Hyomin Song¹, Sangyong Kim², Yooseok Shin^3*, Gwang-Hee Kim^3
1Department of Architectural Engineering, Graduate School of Kyonggi University, Suwon-Si, Korea.
²Construction Management and Engineering, University of Reading, Reading, UK.
³Department of Plant & Architectural Engineering, Kyonggi University, Suwon-Si, Korea.
DOI: 10.4236/jbcpr.2014.23016   PDF    HTML     4,638 Downloads   6,895 Views   Citations

Abstract

It is very important to reduce the construction duration of the Reactor Containment Building (RCB) when considering the more than 50 months on average from concrete placement to completion. Through a case study, this study performs a pre-study for the reduction of construction duration in nuclear power plant project based on construction process of the RCB. The actual data of the case study have been collected and analyze the process and the external wall drawings of the RCB with construction practitioners. As a result of that, it is necessary to modularize the external wall form for equipment hatch and to extend the height of one layer of the external wall form to reduce the construction duration of RCB. The results of this study will be utilized to reduce construction duration of the nuclear power plant.

Keywords

Nuclear Reactor, Nuclear Power Plant, Reactor Containment Building, Form Work

Share and Cite:

1. Introduction

December 27, 2009 was a landmark in Korean construction history, as a Korean consortium won the bid for the construction of a nuclear power plant to United Arab Emirates (UAE). This not only was meaningful for being the first export of a Korean nuclear power plant to another country, but also it puts the spotlight on Korea. The results had prevailed over bids by France and the United States that had handed down nuclear power plant construction technologies to Korea [1] .

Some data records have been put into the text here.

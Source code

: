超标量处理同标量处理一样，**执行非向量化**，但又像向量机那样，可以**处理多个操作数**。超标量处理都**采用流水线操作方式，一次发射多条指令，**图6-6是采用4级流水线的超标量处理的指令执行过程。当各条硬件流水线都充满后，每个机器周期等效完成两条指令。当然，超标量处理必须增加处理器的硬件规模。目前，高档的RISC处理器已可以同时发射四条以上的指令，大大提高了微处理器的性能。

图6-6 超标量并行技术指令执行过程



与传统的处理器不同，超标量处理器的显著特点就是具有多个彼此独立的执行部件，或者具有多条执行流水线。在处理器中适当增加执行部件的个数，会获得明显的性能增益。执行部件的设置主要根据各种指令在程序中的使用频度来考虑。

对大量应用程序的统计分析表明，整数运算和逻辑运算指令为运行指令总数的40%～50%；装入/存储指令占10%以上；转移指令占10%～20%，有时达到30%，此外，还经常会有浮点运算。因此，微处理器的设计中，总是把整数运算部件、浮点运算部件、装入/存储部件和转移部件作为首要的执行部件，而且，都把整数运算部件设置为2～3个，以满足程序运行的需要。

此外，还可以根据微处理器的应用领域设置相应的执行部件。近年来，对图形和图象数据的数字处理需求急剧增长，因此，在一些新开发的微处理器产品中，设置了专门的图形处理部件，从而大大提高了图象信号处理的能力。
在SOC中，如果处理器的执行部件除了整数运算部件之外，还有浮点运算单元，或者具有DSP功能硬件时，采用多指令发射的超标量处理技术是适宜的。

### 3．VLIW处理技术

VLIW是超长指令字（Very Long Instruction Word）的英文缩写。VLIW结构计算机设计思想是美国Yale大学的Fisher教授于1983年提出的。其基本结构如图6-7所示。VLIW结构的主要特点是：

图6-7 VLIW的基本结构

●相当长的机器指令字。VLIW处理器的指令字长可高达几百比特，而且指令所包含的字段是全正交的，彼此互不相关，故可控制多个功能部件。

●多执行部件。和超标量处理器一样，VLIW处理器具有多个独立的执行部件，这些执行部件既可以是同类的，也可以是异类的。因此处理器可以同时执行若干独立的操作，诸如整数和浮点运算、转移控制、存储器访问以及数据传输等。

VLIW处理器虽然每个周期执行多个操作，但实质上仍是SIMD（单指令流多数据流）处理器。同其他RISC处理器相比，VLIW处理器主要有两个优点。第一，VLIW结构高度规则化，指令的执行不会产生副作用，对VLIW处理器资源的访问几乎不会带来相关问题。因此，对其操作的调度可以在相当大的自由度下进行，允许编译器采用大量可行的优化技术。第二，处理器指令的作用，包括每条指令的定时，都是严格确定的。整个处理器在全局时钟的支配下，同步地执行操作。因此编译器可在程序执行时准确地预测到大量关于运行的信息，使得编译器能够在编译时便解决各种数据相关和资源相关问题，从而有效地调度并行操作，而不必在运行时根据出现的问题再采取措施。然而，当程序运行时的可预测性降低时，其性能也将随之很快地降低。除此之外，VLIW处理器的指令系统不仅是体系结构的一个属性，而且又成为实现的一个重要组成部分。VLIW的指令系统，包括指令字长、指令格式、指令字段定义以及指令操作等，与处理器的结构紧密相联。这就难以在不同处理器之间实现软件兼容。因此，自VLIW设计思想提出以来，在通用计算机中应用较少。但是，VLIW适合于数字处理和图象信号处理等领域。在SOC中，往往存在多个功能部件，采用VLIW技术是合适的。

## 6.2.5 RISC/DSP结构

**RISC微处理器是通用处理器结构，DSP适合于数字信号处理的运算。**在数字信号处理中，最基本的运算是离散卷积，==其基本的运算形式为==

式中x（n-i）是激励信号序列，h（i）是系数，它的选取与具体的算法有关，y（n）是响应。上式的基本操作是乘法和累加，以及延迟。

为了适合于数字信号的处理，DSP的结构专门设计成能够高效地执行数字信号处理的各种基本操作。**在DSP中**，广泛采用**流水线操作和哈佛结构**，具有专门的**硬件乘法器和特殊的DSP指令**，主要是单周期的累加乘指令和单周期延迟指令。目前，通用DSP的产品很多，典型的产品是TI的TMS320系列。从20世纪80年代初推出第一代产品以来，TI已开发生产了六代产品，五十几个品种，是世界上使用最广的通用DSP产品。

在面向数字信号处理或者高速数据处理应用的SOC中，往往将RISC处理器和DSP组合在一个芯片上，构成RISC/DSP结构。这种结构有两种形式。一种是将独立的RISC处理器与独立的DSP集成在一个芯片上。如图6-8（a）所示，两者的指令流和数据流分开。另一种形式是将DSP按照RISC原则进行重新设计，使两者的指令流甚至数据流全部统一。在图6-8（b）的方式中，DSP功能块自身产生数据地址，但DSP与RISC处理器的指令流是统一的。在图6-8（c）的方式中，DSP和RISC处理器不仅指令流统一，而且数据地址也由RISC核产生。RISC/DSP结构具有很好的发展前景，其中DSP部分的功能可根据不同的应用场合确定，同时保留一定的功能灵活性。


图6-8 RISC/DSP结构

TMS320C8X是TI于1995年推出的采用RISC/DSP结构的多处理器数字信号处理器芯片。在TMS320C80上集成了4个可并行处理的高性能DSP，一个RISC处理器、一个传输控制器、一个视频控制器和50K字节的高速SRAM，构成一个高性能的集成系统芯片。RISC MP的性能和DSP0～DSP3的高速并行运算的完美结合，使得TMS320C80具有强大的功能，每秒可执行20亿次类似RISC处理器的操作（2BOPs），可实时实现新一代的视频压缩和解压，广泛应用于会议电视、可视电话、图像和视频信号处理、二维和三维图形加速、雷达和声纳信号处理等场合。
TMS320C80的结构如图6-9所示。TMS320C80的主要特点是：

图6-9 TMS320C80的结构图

As the scale of nuclear power market in the world is growing rapidly, the nuclear power plant business has been a pressing issue as a growth engine for Korea, and there is an urgent need for Korea to secure a competitive edge in the export of nuclear power plants to other countries. Changes in nuclear power policies are expected in some countries due to the Fukushima nuclear accident of 2011, but the weight of nuclear energy will be increasing in 2035 with the construction of nuclear power plants in India and Russia [2] . IEA (Internetional Energy Agency) provided an outlook of a rapid increase of up to 40% in energy demand from non-OECD countries including China [3] . In particular, approximately 460 nuclear power plants are planned to be built by 2030 in 40 countries in the world.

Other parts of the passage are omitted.